The commander of the navy of revolutionary guards corps, Rear—Admiral Mostafa Safari, did not specify the nature of the threat although the manoeuvre comes amid increasing tensions with the West over Tehran's nuclear programme.
"The revolutionary guards corps navy and air force in collaboration with (Iran's regular) army, navy, (the volunteer militia) Basij, and the Iranian police will start a manoeuvre from 31 March until 6 April in the Persian Gulf and Sea of Oman," he said.
Iran has two armed forces in which both have their own ground, naval and air force all under the command of Iran's supreme leader Ayatollah Ali Khamenei.
He added: "We hope ... We will gain the necessary and needed readiness to decisively reply to any kind of threats."
"More than 17 000 soldiers and sailors will be used, along with 1 500 different kind of vessels, in addition to the different sorts of jet fighter planes, choppers and different missiles," he added, but did not say whether Iran will use its ballistic missiles.
Iran has medium—range Shahab—3 missiles with the capability of 2 000km, able of hitting arch—enemy Israel and US bases across the Middle East.
"The exercise will cover an area stretching from the northern tip of the Persian Gulf all the way to the port city of Chah—Bahar in the Sea of Oman extending 40km into the sea," he said.
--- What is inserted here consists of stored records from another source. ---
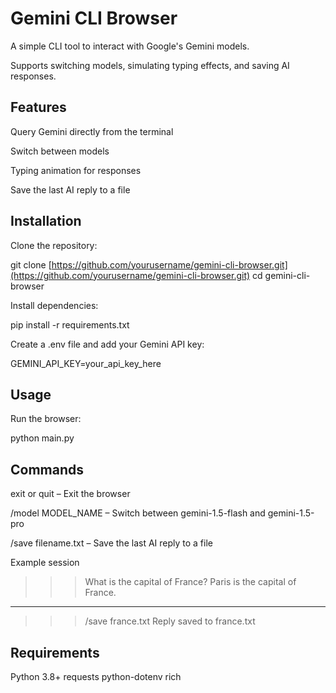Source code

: # Gemini CLI Browser
A simple CLI tool to interact with Google's Gemini models.

Supports switching models, simulating typing effects, and saving AI responses.

## Features
Query Gemini directly from the terminal

Switch between models

Typing animation for responses

Save the last AI reply to a file

## Installation
Clone the repository:

git clone [https://github.com/yourusername/gemini-cli-browser.git](https://github.com/yourusername/gemini-cli-browser.git)
cd gemini-cli-browser

Install dependencies:

pip install -r requirements.txt

Create a .env file and add your Gemini API key:

GEMINI_API_KEY=your_api_key_here

## Usage
Run the browser:

python main.py

## Commands
exit or quit – Exit the browser

/model MODEL_NAME – Switch between gemini-1.5-flash and gemini-1.5-pro

/save filename.txt – Save the last AI reply to a file

Example session
>>> What is the capital of France?
Paris is the capital of France.
--------
>>> /save france.txt
Reply saved to france.txt

## Requirements
Python 3.8+
requests
python-dotenv
rich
In addition, the spokesperson of the manoeuvres, Rear—Admiral Mohammad Ebrahim Dehghan told state television that the strait of Hormouz will be one of the focal points of the exercise.
"Some 80% of the Persian Gulf's oil is shipped out of this strait over which Iran has dominant and accurate control," he said.
"If the enemy wants to make the area insecure, he should be rest assured that he will also suffer from the insecurity, since we know the location of their vessels," he added.
2. Reports of a Saudi nuclear program:
BERLIN, MARCH 29 : Saudi Arabia is working secretly on a nuclear programme, with help from Pakistani experts, the German magazine Cicero reports in its latest edition, citing western security sources.
It says that during the Haj pilgrimages to Mecca in 2003 through 2005, Pakistani scientists posed as pilgrims to come to Saudi Arabia in aircraft laid on by the oil—rich kingdom.
Between October 2004 and January 2005, some of them took the opportunity to "disappear" from their hotel rooms, sometimes for up to three weeks, it quoted German security expert Udo Ulfkotte as saying.
According to western security services, the magazine added, Saudi scientists have been working since the mid—1990s in Pakistan, a nuclear power since 1998 thanks to the work of the now—disgraced Pakistani scientist Abdul Qadeer Khan.
Cicero, which will appear on newsstands tomorrow, also quoted a US military analyst, John Pike, as saying that Saudi bar codes can be found on half of Pakistan's nuclear weapons "because it is Saudi Arabia which ultimately co—financed the Pakistani atomic nuclear programme".
The magazine also said satellite images prove that Saudi Arabia has set up in al—Sulaiyil, South of Riyadh, a secret underground city and dozens of underground silos for missiles.
According to some western security services, long—range Ghauri—type missiles of Pakistani—origin are housed inside the silos.
3. Islamic Jihad claims it has Russian—made rockets
Israelis warn that several of their southern cities, villages and strategic installations could be targeted after Palestinian militants said on Wednesday they have "many" long—range Katyusha rockets in Gaza that can fly up to 30 kilometers.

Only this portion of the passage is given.